中をのぞくと、奥の方で何やら鳩首会議(きゅうしゅかいぎ)みたいなのが開かれていて、聞くとどうも中泊町のこれからについて話し合われていました。

出席者はみな老人ばかりで、若い人が1人もいないというのもよく見かける光景です。

左手には、「金多豆蔵(きんたまめじょ)人形劇」の展示やビデオが放送されていました。

展示の説明やビデオを見ると、金多と豆蔵の掛け合い漫才など、いわゆる喜劇に分類されるものでした。

私がその辺でウロウロしていると、その様子を見た売店のおばちゃんが声をかけ、「お茶飲んでいきますか?」と勧めてくれました。

お言葉に甘えて、湯のみに熱々のお茶をもらい、おばちゃんからのいくつかの質問に答えました。

北海道旅行をして、昨日東北に下りたこと、富山在住であることなどを話すと、

「わざわざ遠くから来てくださって、ありがとうございます。」と嬉しそうに言いました。




「せっかく来たんだから、何か民話でも聞いてってください。」と言って、今度はおばあちゃんを呼びました。

大変ありがたいのですが、私は11時28分発の列車に乗らなければならないのです、と事情を話すと、

「じゃあ、5分で終わるものにしましょう。これなんかいいんじゃない。」

と、おばあちゃんは本のページを開いて、といっても一番初めのお話なのですが、それを津軽弁で朗読してくれました。

津軽弁、分からないと思うけど、まあ気楽に聞いてみて」と促し、朗読が始まりました。

たしかによく聞いても耳慣れない言葉が次々と出てきて、さすが難解だなと思いましたが、お話の流れは把握することができました。




・・・むかしむかし、この地方にある姉妹がいて、妹は社交性に富んでいるため、周りの人からの受けが好いのですが、少し用心深いところがあるという性格。

一方、姉は反対に、内向的で大人しい性格だが、大ざっぱなところがあるという。

そういうわけですから、普段は妹の方が村人からの評判が好く、姉の方は見向きもされませんでした。

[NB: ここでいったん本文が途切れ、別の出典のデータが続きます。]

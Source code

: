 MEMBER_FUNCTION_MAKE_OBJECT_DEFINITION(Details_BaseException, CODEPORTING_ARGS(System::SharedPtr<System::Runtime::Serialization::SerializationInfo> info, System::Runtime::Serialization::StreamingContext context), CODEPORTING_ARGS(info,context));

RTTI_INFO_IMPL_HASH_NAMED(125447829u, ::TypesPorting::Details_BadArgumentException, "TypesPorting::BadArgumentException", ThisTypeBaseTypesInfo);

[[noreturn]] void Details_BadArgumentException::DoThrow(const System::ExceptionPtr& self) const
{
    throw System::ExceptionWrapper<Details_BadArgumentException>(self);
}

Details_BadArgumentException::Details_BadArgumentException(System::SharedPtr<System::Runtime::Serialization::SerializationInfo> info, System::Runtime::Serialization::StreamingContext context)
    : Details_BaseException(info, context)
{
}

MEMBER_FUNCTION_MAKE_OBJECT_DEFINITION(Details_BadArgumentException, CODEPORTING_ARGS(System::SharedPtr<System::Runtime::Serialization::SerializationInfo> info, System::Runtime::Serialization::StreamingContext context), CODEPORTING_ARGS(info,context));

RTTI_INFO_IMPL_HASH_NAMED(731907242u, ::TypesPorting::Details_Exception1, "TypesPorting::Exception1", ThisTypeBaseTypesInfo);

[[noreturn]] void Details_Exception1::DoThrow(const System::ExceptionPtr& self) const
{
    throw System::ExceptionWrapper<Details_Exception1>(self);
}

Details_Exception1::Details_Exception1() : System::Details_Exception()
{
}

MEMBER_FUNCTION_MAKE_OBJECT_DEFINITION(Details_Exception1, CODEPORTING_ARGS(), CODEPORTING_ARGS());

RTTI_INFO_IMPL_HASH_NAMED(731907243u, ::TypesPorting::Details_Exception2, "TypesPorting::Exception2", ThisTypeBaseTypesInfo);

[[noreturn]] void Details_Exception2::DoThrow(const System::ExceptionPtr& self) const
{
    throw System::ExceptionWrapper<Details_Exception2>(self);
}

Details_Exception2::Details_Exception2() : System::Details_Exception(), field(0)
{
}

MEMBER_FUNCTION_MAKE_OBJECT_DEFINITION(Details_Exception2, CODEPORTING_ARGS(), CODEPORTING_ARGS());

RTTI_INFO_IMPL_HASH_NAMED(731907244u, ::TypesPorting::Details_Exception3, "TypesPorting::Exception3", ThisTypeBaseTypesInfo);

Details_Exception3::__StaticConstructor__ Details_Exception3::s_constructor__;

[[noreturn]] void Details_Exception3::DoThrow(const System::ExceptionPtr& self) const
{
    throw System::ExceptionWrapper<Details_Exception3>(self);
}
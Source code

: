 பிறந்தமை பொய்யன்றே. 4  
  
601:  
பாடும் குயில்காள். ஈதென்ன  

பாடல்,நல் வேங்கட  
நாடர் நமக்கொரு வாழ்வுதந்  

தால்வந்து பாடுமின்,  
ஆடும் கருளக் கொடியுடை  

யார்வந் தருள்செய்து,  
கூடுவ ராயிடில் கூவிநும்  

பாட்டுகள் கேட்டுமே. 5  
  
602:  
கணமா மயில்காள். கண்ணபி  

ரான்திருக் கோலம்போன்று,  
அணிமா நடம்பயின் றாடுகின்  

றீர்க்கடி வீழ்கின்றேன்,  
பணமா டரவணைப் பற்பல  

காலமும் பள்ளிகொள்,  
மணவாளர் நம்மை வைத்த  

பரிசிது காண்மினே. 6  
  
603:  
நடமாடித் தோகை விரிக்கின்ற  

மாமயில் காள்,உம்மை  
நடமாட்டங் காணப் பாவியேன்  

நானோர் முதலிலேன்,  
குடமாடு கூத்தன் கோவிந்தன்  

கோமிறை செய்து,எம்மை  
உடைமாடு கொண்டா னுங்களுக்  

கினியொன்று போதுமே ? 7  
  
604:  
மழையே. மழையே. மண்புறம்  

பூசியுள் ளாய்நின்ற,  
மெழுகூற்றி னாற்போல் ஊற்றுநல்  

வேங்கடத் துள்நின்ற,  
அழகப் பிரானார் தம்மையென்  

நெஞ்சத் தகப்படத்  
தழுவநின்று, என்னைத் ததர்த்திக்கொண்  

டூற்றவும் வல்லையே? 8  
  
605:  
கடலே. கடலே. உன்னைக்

そんなある日、2人はれぞれ料理を作ることになりました。

汁物を作るということで、まずは妹。

用心深い性格もあって、とくに火の起こし方が不十分で、薪をちびちびと入れるため、火力が足りず、具が煮え切らなくて失敗してしまいます。

一方の姉は、火に薪をじゃんじゃんくべ、大きな火をもってぐつぐつと煮込むことに成功します。

これを見た村人たちは、それまで見向きもしなかった姉の良さを見直したというのです・・・




だいたいこんなお話だったと記憶していますが(違ってたらごめんなさい)、ここで言うまでもないことですが、だから姉の方が素晴らしいといった偏見を持つべきではありません。

あくまで姉妹それぞれが良さをもっているということを、このお話を通じて、知ること。

そんなことをおばあちゃんに話すと、「そうなんです!人間誰しもそれぞれ良いところをもっているんですよ」と同調しました。

おばあちゃんは小学校でも読み聞かせをしているらしく、もちろん津軽弁でされているのだそうです。

言葉の正確な意味は分からないのかもしれないけど、大まかな内容はつかめるでしょうし、方言のもつ親しみやすさ、優しさが子ども達の中に入っていくことでしょう。

方言はまさに、故郷を思う心を育てるのかもしれませんね。




それからまた雑談を交わすこと数分、あっという間に列車の出発時刻が迫りました。

「短い時間でしたけど、本当にありがとうございました。」とお礼を述べると、

「こちらこそ、どうもありがとう。これから先もお気をつけて。あ、列車なら大丈夫ですよ。ここは田舎の路線だから、ちょっとぐらい遅れても待っててくれるよ。」と、微笑みながら別れの挨拶をしました。

駅員さんも事情を把握しているらしく、「慌てなくてもいいですよ」と優しく声をかけてくれました。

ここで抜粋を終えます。